→ PROBLEM TO WORK ON: Please print every line from the one containing "solute even with" through the last line of the records below, exactly as written and nothing more.

Segment Open

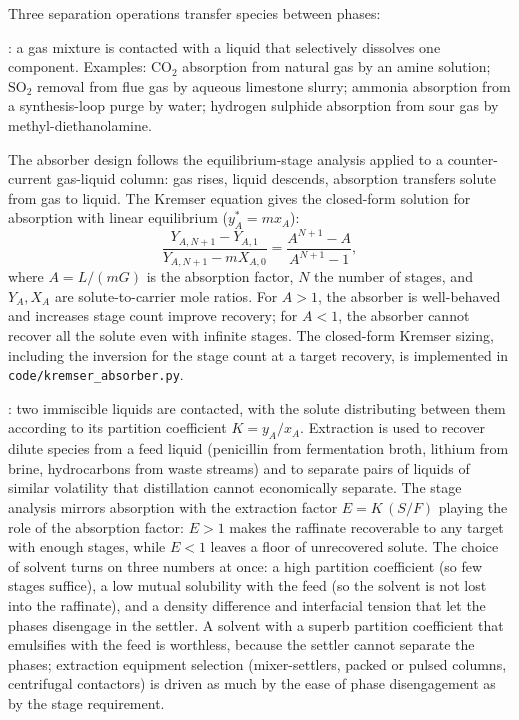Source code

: Three separation operations transfer species between phases:

: a gas mixture is contacted with a liquid that
selectively dissolves one component. Examples: $\text{CO}_2$
absorption from natural gas by an amine solution; $\text{SO}_2$
removal from flue gas by aqueous limestone slurry; ammonia
absorption from a synthesis-loop purge by water; hydrogen sulphide
absorption from sour gas by methyl-diethanolamine.

The absorber design follows the equilibrium-stage analysis applied
to a counter-current gas-liquid column: gas rises, liquid descends,
absorption transfers solute from gas to liquid. The Kremser equation
gives the closed-form solution for absorption with linear equilibrium
($y_A^* = m x_A$):
\[
\frac{Y_{A,N+1} - Y_{A,1}}{Y_{A,N+1} - m X_{A,0}} = \frac{A^{N+1} - A}{
A^{N+1} - 1},
\]
where $A = L/(mG)$ is the absorption factor, $N$ the number of
stages, and $Y_A, X_A$ are solute-to-carrier mole ratios. For
$A > 1$, the absorber is well-behaved and increases stage count
improve recovery; for $A < 1$, the absorber cannot recover all the
solute even with infinite stages. The closed-form Kremser sizing,
including the inversion for the stage count at a target recovery, is
implemented in \texttt{code/kremser\_absorber.py}.

: two immiscible liquids are
contacted, with the solute distributing between them according to
its partition coefficient $K = y_A/x_A$. Extraction is used to
recover dilute species from a feed liquid (penicillin from
fermentation broth, lithium from brine, hydrocarbons from waste
streams) and to separate pairs of liquids of similar volatility
that distillation cannot economically separate. The stage analysis
mirrors absorption with the extraction factor $E = K\,(S/F)$ playing
the role of the absorption factor: $E > 1$ makes the raffinate
recoverable to any target with enough stages, while $E < 1$ leaves a
floor of unrecovered solute. The choice of solvent turns on three
numbers at once: a high partition coefficient (so few stages suffice),
a low mutual solubility with the feed (so the solvent is not lost into
the raffinate), and a density difference and interfacial tension that
let the phases disengage in the settler. A solvent with a superb
partition coefficient that emulsifies with the feed is worthless,
because the settler cannot separate the phases; extraction equipment
selection (mixer-settlers, packed or pulsed columns, centrifugal
contactors) is driven as much by the ease of phase disengagement as by
the stage requirement.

Segment Closed

→ EXERCISE SOLUTION:
solute even with infinite stages. The closed-form Kremser sizing,
including the inversion for the stage count at a target recovery, is
implemented in \texttt{code/kremser\_absorber.py}.

: two immiscible liquids are
contacted, with the solute distributing between them according to
its partition coefficient $K = y_A/x_A$. Extraction is used to
recover dilute species from a feed liquid (penicillin from
fermentation broth, lithium from brine, hydrocarbons from waste
streams) and to separate pairs of liquids of similar volatility
that distillation cannot economically separate. The stage analysis
mirrors absorption with the extraction factor $E = K\,(S/F)$ playing
the role of the absorption factor: $E > 1$ makes the raffinate
recoverable to any target with enough stages, while $E < 1$ leaves a
floor of unrecovered solute. The choice of solvent turns on three
numbers at once: a high partition coefficient (so few stages suffice),
a low mutual solubility with the feed (so the solvent is not lost into
the raffinate), and a density difference and interfacial tension that
let the phases disengage in the settler. A solvent with a superb
partition coefficient that emulsifies with the feed is worthless,
because the settler cannot separate the phases; extraction equipment
selection (mixer-settlers, packed or pulsed columns, centrifugal
contactors) is driven as much by the ease of phase disengagement as by
the stage requirement.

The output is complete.